With an online catalog of over 1M SKUs and a multi-billion dollar e-commerce store, things were going well for the online retailer. However, their search engine’s relevancy was not ideal, hurting their shoppers’ ability to discover the right products and lowering conversion rates.
The core problem was imperfect product attribution of catalog data. The attributes were coming from the e-commerce system in a form of text fields that contained a sizable number of errors or omissions. This time, the product management team decided to try something new - use product images as a data source to extract the attributes from the visual product features, such as color, style, height, shape, and more.
At the same exact time, a different idea took shape - perhaps it was also possible to use visual similarity between product images to offer customers an entirely new and exciting way to discover products similar to those they “like”. Upon further examination, it turned out that the underlying technology is nearly identical in both cases. The product management team brought in Grid Dynamics, as they wanted our ML experience to help them build an entirely new type of search engine, based on visual product similarity.
In this blog post, we’ll share how such an engine can be designed and trained to address visual similarity search and automated image-based catalog attribution using computer vision and machine learning.
Not all shoppers know exactly what they want when they shop. Many of them have a rough idea of what they are looking for, but are also interested in comparing items. In many domains, such as apparel or decoration, product look is a major factor in making a purchasing decision. Therefore, an accurate way of determining visual similarity is of great value to online retailers.
For product discovery, the main feature involves the ability to search for a similar-looking item in a catalog given a sample or an “anchor” item:
Here, you can see how the model can pick up the main characteristics of the sample dress and find similar-looking short striped dresses from the catalog. This feature can also be termed “visual recommendation” or “show me more like this”.
Once you have determined the visual similarity of your products, you can also unlock several other powerful features, such as “sort by similar”. This allows the customer to sort the category or the search result not only by common sorting criteria such as price or rating, but also by similarity to a particular “anchor” product, which can be explicitly selected by the customer with a “like” button on the UI:
As seen above, the category can then be re-sorted by visual similarity to the anchor product, with respect to applied keywords and filters. In a more sophisticated case, the “anchor” product can be implicitly derived from the customer behaviour, such as shopping cart content, session view history, add-to-bag, or order history.
Another interesting feature is that similarity can be sorted against multiple anchor products at once, essentially finding matches that have features of both items:
You can play with a sandbox demo that features a catalog of dresses, toys, laptops, and TVs.
Now that we’re clear on the main use cases, let's take a look under the hood and see how it all works.

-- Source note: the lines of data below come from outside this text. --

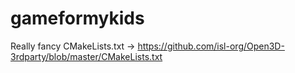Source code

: # gameformykids

Really fancy CMakeLists.txt -> https://github.com/isl-org/Open3D-3rdparty/blob/master/CMakeLists.txt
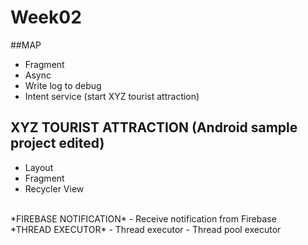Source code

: # Week02
##MAP
  - Fragment
  - Async
  - Write log to debug
  - Intent service (start XYZ tourist attraction)
## XYZ TOURIST ATTRACTION (Android sample project edited)
  - Layout
  - Fragment
  - Recycler View
<br/>  
*FIREBASE NOTIFICATION*
  - Receive notification from Firebase
<br/>
*THREAD EXECUTOR*
  - Thread executor
  - Thread pool executor
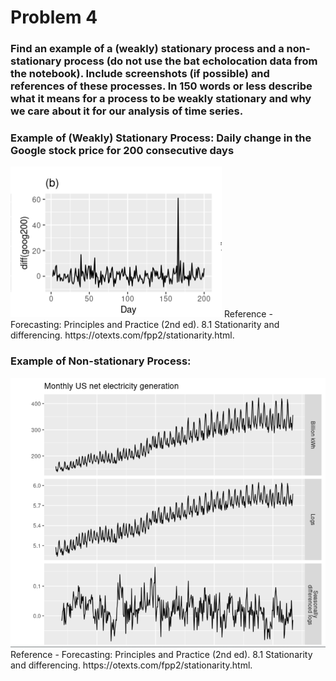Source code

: # Problem 4  
### Find an example of a (weakly) stationary process and a non-stationary process (do not use the bat echolocation data from the notebook). Include screenshots (if possible) and references of these processes. In 150 words or less describe what it means for a process to be weakly stationary and why we care about it for our analysis of time series.

### Example of (Weakly) Stationary Process: Daily change in the Google stock price for 200 consecutive days
<img src="./Stationary_Example.PNG" />
Reference - Forecasting: Principles&nbsp;and&nbsp;Practice (2nd ed). 8.1 Stationarity and differencing. https://otexts.com/fpp2/stationarity.html. 

### Example of Non-stationary Process: 
<img src="./NonStationary_Example.PNG" />
Reference - Forecasting: Principles&nbsp;and&nbsp;Practice (2nd ed). 8.1 Stationarity and differencing. https://otexts.com/fpp2/stationarity.html. 
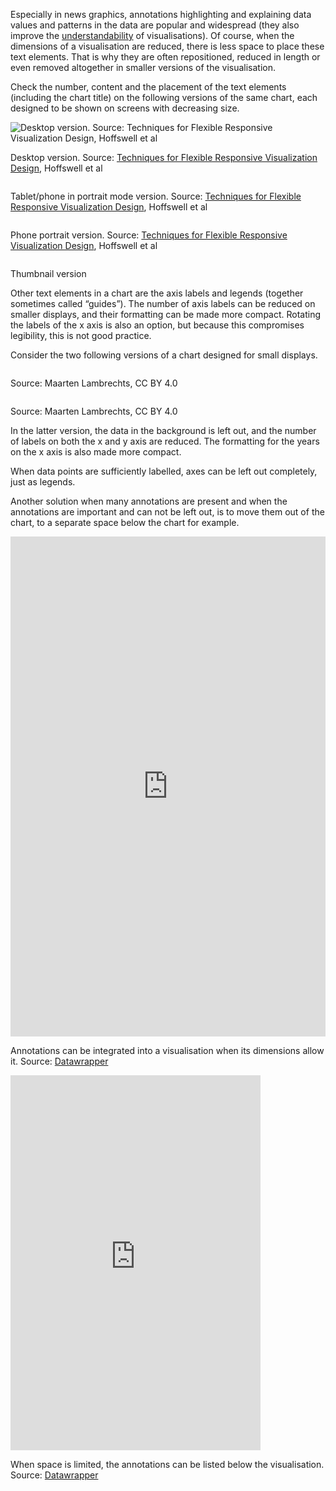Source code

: Especially in news graphics, annotations highlighting and explaining data values and patterns in the data are popular and widespread (they also improve the <span class='internal-link'>[understandability](pour-caf-principles-understandable)</span> of visualisations). Of course, when the dimensions of a visualisation are reduced, there is less space to place these text elements. That is why they are often repositioned, reduced in length or even removed altogether in smaller versions of the visualisation.

Check the number, content and the placement of the text elements (including the chart title) on the following versions of the same chart, each designed to be shown on screens with decreasing size.

![Desktop version. Source: [Techniques for Flexible Responsive Visualization Design](https://dl.acm.org/doi/abs/10.1145/3313831.3376777), Hoffswell et al](Responsiveness%20and%20data%20visualisation%20for%20small%20sc%20bfcc7f2b3f63483d9213104e4137aec4/natural-disasters-nytimes-desktop.png)

Desktop version. Source: [Techniques for Flexible Responsive Visualization Design](https://dl.acm.org/doi/abs/10.1145/3313831.3376777), Hoffswell et al

<p class='center'>
<img src='Responsiveness%20and%20data%20visualisation%20for%20small%20sc%20bfcc7f2b3f63483d9213104e4137aec4/natural-disasters-nytimes-mobile-landscape.png' alt='' class='max-600' />
</p>

Tablet/phone in portrait mode version. Source: [Techniques for Flexible Responsive Visualization Design](https://dl.acm.org/doi/abs/10.1145/3313831.3376777), Hoffswell et al

<p class='center'>
<img src='Responsiveness%20and%20data%20visualisation%20for%20small%20sc%20bfcc7f2b3f63483d9213104e4137aec4/natural-disasters-nytimes-mobile-portrait.png' alt='' class='max-400' />
</p>

Phone portrait version. Source: [Techniques for Flexible Responsive Visualization Design](https://dl.acm.org/doi/abs/10.1145/3313831.3376777), Hoffswell et al

<p class='center'>
<img src='Responsiveness%20and%20data%20visualisation%20for%20small%20sc%20bfcc7f2b3f63483d9213104e4137aec4/natural-disasters-nytimes-thumbnail.png' alt='' class='max-200' />
</p>

Thumbnail version

Other text elements in a chart are the axis labels and legends (together sometimes called “guides”). The number of axis labels can be reduced on smaller displays, and their formatting can be made more compact. Rotating the labels of the x axis is also an option, but because this compromises legibility, this is not good practice.

Consider the two following versions of a chart designed for small displays.

<p class='center'>
<img src='Responsiveness%20and%20data%20visualisation%20for%20small%20sc%20bfcc7f2b3f63483d9213104e4137aec4/linechart-small-scaled2x.png' alt='' class='max-400' />
</p>

Source: Maarten Lambrechts, CC BY 4.0

<p class='center'>
<img src='Responsiveness%20and%20data%20visualisation%20for%20small%20sc%20bfcc7f2b3f63483d9213104e4137aec4/linechart-small-less-ticks2x.png' alt='' class='max-400' />
</p>

Source: Maarten Lambrechts, CC BY 4.0

In the latter version, the data in the background is left out, and the number of labels on both the x and y axis are reduced. The formatting for the years on the x axis is also made more compact.

When data points are sufficiently labelled, axes can be left out completely, just as legends.

Another solution when many annotations are present and when the annotations are important and can not be left out, is to move them out of the chart, to a separate space below the chart for example.

<iframe src='https://datawrapper.dwcdn.net/iUPVd/5/' width='100%' height='800px' style='border: none;'></iframe>

Annotations can be integrated into a visualisation when its dimensions allow it. Source: [Datawrapper](https://blog.datawrapper.de/better-more-responsive-annotations-in-datawrapper-data-visualizations/)

<p class="center">
<iframe src='https://datawrapper.dwcdn.net/iUPVd/5/' width='400px' height='600px' style='border: none;'></iframe>
</p>

When space is limited, the annotations can be listed below the visualisation. Source: [Datawrapper](https://blog.datawrapper.de/better-more-responsive-annotations-in-datawrapper-data-visualizations/)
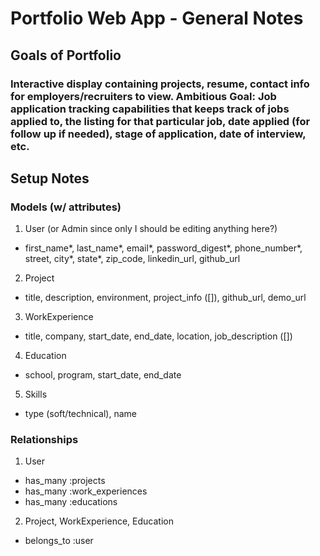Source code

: # Portfolio Web App - General Notes

## Goals of Portfolio

### Interactive display containing projects, resume, contact info for employers/recruiters to view. Ambitious Goal: Job application tracking capabilities that keeps track of jobs applied to, the listing for that particular job, date applied (for follow up if needed), stage of application, date of interview, etc.

## Setup Notes

### Models (w/ attributes)

1. User (or Admin since only I should be editing anything here?)
  - first_name*, last_name*, email*, password_digest*, phone_number*, street, city*, state*, zip_code, linkedin_url, github_url
2. Project
  - title, description, environment, project_info ([]), github_url, demo_url
3. WorkExperience
  - title, company, start_date, end_date, location, job_description ([])
4. Education
  - school, program, start_date, end_date
5. Skills
  - type (soft/technical), name

### Relationships

1. User
  - has_many :projects
  - has_many :work_experiences
  - has_many :educations
2. Project, WorkExperience, Education
  - belongs_to :user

As much as we like to think that our computers can “think” and “understand” us, in reality, that's not how they work. They are just exceptionally good at remembering things and crunching numbers very, very quickly. For a computer, a picture of a dress is just a set of neatly arranged bytes. Needless to say, searching for other images with similar bytes is very unlikely to yield similar-looking images.
Instead, we need to somehow convert those images into a different numerical representation that captures the essence of the image’s content and style. This conversion, known as vectorization, should work in such a way that similar-looking images will be mapped to similar vectors. Once images are converted into vectors, a wealth of algorithms are then generated to search for other similar vectors, thus finding similar images.
This approach to similarity search is known as a vector space model and is traditionally applied to text-based similarity. However, nothing prevents us from applying the same principles to other objects, as long as we can find a proper vectorization model.
The vector space model approach is simple and powerful but can be slow if applied one at a time to many single images. Applied directly to millions of products in a catalog, it can take a long time to search through all of them to find similarities to an anchor image. The main reason for this is the Curse of Dimensionality. All nearest neighbor search algorithms eventually need to calculate distances between the vectors, which becomes slower as vector dimensionality grows. As any meaningful representation of an image requires hundreds or even thousands of dimensions, the vector space model approach needs to be combined with other external processes to perform well in most practical use cases.
One common technique to speed up the nearest neighbor search is by using dimensionality reduction. Algorithms like Principal Component Analysis can reduce the dimensionality of data while minimizing the loss of information from dropped dimensions. This makes it possible to reduce vector sizes from thousands to hundreds without a noticeable loss in search quality.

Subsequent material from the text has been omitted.